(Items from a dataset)
+ + + + +

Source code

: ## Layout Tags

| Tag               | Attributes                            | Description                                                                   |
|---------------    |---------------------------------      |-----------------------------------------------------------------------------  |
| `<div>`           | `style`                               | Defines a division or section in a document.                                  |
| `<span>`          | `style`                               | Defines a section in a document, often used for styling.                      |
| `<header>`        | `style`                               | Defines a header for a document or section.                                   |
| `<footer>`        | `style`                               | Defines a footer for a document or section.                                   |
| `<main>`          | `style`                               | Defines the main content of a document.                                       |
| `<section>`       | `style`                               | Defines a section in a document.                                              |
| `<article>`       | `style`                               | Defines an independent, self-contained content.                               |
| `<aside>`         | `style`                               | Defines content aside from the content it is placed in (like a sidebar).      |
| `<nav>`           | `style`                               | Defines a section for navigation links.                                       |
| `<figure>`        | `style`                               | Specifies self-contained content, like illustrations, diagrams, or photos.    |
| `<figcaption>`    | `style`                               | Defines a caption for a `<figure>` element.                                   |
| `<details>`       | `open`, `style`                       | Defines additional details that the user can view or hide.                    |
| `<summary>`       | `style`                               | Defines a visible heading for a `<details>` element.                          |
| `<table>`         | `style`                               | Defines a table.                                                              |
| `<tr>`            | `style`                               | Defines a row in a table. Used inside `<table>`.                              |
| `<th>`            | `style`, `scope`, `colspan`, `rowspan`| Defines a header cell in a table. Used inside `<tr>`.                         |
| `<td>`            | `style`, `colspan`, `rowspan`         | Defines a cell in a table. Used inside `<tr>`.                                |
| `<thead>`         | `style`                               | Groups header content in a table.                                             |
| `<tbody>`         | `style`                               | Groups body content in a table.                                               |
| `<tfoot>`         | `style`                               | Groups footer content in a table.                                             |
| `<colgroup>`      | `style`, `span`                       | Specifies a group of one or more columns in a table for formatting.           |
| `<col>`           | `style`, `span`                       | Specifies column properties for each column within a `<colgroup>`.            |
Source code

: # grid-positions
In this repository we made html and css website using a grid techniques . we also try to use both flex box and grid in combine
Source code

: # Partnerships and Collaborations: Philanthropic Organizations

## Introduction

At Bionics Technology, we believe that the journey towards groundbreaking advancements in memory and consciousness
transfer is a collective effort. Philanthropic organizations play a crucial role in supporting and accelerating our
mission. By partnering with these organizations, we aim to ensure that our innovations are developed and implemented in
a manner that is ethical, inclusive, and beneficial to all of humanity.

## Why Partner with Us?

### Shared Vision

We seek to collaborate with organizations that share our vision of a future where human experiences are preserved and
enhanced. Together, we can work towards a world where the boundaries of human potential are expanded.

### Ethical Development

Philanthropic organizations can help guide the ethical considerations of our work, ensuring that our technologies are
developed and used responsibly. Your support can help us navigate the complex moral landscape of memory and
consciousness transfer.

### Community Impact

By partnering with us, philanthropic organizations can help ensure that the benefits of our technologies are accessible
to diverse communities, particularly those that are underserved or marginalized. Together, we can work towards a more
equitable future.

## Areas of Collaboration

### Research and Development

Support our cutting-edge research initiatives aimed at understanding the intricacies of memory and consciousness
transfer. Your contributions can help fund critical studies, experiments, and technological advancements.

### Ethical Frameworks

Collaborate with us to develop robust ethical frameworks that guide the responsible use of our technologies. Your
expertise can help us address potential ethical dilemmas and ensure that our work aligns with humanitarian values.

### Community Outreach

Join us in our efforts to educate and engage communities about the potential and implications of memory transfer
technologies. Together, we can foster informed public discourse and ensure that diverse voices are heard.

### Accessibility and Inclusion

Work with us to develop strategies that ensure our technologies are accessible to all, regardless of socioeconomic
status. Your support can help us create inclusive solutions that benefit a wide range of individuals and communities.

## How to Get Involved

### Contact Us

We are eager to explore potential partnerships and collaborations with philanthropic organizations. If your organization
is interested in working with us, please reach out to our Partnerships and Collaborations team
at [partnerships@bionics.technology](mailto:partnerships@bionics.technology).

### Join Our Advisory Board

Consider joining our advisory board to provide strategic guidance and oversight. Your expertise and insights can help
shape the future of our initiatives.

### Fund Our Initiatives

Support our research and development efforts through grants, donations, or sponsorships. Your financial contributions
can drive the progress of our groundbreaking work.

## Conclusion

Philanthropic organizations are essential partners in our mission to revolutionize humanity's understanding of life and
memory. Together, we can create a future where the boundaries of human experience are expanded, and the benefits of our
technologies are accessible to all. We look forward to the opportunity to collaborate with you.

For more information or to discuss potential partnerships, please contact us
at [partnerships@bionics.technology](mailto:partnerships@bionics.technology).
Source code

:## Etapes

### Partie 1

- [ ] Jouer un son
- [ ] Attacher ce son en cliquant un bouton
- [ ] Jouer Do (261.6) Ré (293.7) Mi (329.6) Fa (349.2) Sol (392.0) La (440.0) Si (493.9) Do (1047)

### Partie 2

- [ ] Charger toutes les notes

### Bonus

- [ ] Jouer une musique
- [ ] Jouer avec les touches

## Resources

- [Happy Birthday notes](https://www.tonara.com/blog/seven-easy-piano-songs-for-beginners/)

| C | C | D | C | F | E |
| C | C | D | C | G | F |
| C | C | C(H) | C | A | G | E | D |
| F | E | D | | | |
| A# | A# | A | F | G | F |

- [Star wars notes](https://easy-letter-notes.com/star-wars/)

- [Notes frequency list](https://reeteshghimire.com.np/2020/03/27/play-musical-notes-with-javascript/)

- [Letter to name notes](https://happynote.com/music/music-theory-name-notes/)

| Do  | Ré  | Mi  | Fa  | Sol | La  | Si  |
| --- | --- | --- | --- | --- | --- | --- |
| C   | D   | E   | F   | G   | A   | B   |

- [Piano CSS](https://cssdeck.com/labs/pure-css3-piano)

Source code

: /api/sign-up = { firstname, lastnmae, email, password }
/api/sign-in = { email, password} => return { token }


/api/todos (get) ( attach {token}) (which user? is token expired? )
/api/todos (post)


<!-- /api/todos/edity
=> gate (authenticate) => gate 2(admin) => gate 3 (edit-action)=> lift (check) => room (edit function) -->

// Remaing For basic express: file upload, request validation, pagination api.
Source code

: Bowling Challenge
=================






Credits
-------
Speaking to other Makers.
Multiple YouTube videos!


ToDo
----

+ + + + +

=== Exercise ===
All of the data shown above should be printed exactly as given.

=== Answer area ===
Source code

: ## Layout Tags

| Tag               | Attributes                            | Description                                                                   |
|---------------    |---------------------------------      |-----------------------------------------------------------------------------  |
| `<div>`           | `style`                               | Defines a division or section in a document.                                  |
| `<span>`          | `style`                               | Defines a section in a document, often used for styling.                      |
| `<header>`        | `style`                               | Defines a header for a document or section.                                   |
| `<footer>`        | `style`                               | Defines a footer for a document or section.                                   |
| `<main>`          | `style`                               | Defines the main content of a document.                                       |
| `<section>`       | `style`                               | Defines a section in a document.                                              |
| `<article>`       | `style`                               | Defines an independent, self-contained content.                               |
| `<aside>`         | `style`                               | Defines content aside from the content it is placed in (like a sidebar).      |
| `<nav>`           | `style`                               | Defines a section for navigation links.                                       |
| `<figure>`        | `style`                               | Specifies self-contained content, like illustrations, diagrams, or photos.    |
| `<figcaption>`    | `style`                               | Defines a caption for a `<figure>` element.                                   |
| `<details>`       | `open`, `style`                       | Defines additional details that the user can view or hide.                    |
| `<summary>`       | `style`                               | Defines a visible heading for a `<details>` element.                          |
| `<table>`         | `style`                               | Defines a table.                                                              |
| `<tr>`            | `style`                               | Defines a row in a table. Used inside `<table>`.                              |
| `<th>`            | `style`, `scope`, `colspan`, `rowspan`| Defines a header cell in a table. Used inside `<tr>`.                         |
| `<td>`            | `style`, `colspan`, `rowspan`         | Defines a cell in a table. Used inside `<tr>`.                                |
| `<thead>`         | `style`                               | Groups header content in a table.                                             |
| `<tbody>`         | `style`                               | Groups body content in a table.                                               |
| `<tfoot>`         | `style`                               | Groups footer content in a table.                                             |
| `<colgroup>`      | `style`, `span`                       | Specifies a group of one or more columns in a table for formatting.           |
| `<col>`           | `style`, `span`                       | Specifies column properties for each column within a `<colgroup>`.            |
Source code

: # grid-positions
In this repository we made html and css website using a grid techniques . we also try to use both flex box and grid in combine
Source code

: # Partnerships and Collaborations: Philanthropic Organizations

## Introduction

At Bionics Technology, we believe that the journey towards groundbreaking advancements in memory and consciousness
transfer is a collective effort. Philanthropic organizations play a crucial role in supporting and accelerating our
mission. By partnering with these organizations, we aim to ensure that our innovations are developed and implemented in
a manner that is ethical, inclusive, and beneficial to all of humanity.

## Why Partner with Us?

### Shared Vision

We seek to collaborate with organizations that share our vision of a future where human experiences are preserved and
enhanced. Together, we can work towards a world where the boundaries of human potential are expanded.

### Ethical Development

Philanthropic organizations can help guide the ethical considerations of our work, ensuring that our technologies are
developed and used responsibly. Your support can help us navigate the complex moral landscape of memory and
consciousness transfer.

### Community Impact

By partnering with us, philanthropic organizations can help ensure that the benefits of our technologies are accessible
to diverse communities, particularly those that are underserved or marginalized. Together, we can work towards a more
equitable future.

## Areas of Collaboration

### Research and Development

Support our cutting-edge research initiatives aimed at understanding the intricacies of memory and consciousness
transfer. Your contributions can help fund critical studies, experiments, and technological advancements.

### Ethical Frameworks

Collaborate with us to develop robust ethical frameworks that guide the responsible use of our technologies. Your
expertise can help us address potential ethical dilemmas and ensure that our work aligns with humanitarian values.

### Community Outreach

Join us in our efforts to educate and engage communities about the potential and implications of memory transfer
technologies. Together, we can foster informed public discourse and ensure that diverse voices are heard.

### Accessibility and Inclusion

Work with us to develop strategies that ensure our technologies are accessible to all, regardless of socioeconomic
status. Your support can help us create inclusive solutions that benefit a wide range of individuals and communities.

## How to Get Involved

### Contact Us

We are eager to explore potential partnerships and collaborations with philanthropic organizations. If your organization
is interested in working with us, please reach out to our Partnerships and Collaborations team
at [partnerships@bionics.technology](mailto:partnerships@bionics.technology).

### Join Our Advisory Board

Consider joining our advisory board to provide strategic guidance and oversight. Your expertise and insights can help
shape the future of our initiatives.

### Fund Our Initiatives

Support our research and development efforts through grants, donations, or sponsorships. Your financial contributions
can drive the progress of our groundbreaking work.

## Conclusion

Philanthropic organizations are essential partners in our mission to revolutionize humanity's understanding of life and
memory. Together, we can create a future where the boundaries of human experience are expanded, and the benefits of our
technologies are accessible to all. We look forward to the opportunity to collaborate with you.

For more information or to discuss potential partnerships, please contact us
at [partnerships@bionics.technology](mailto:partnerships@bionics.technology).
Source code

:## Etapes

### Partie 1

- [ ] Jouer un son
- [ ] Attacher ce son en cliquant un bouton
- [ ] Jouer Do (261.6) Ré (293.7) Mi (329.6) Fa (349.2) Sol (392.0) La (440.0) Si (493.9) Do (1047)

### Partie 2

- [ ] Charger toutes les notes

### Bonus

- [ ] Jouer une musique
- [ ] Jouer avec les touches

## Resources

- [Happy Birthday notes](https://www.tonara.com/blog/seven-easy-piano-songs-for-beginners/)

| C | C | D | C | F | E |
| C | C | D | C | G | F |
| C | C | C(H) | C | A | G | E | D |
| F | E | D | | | |
| A# | A# | A | F | G | F |

- [Star wars notes](https://easy-letter-notes.com/star-wars/)

- [Notes frequency list](https://reeteshghimire.com.np/2020/03/27/play-musical-notes-with-javascript/)

- [Letter to name notes](https://happynote.com/music/music-theory-name-notes/)

| Do  | Ré  | Mi  | Fa  | Sol | La  | Si  |
| --- | --- | --- | --- | --- | --- | --- |
| C   | D   | E   | F   | G   | A   | B   |

- [Piano CSS](https://cssdeck.com/labs/pure-css3-piano)

Source code

: /api/sign-up = { firstname, lastnmae, email, password }
/api/sign-in = { email, password} => return { token }


/api/todos (get) ( attach {token}) (which user? is token expired? )
/api/todos (post)


<!-- /api/todos/edity
=> gate (authenticate) => gate 2(admin) => gate 3 (edit-action)=> lift (check) => room (edit function) -->

// Remaing For basic express: file upload, request validation, pagination api.
Source code

: Bowling Challenge
=================






Credits
-------
Speaking to other Makers.
Multiple YouTube videos!


ToDo
----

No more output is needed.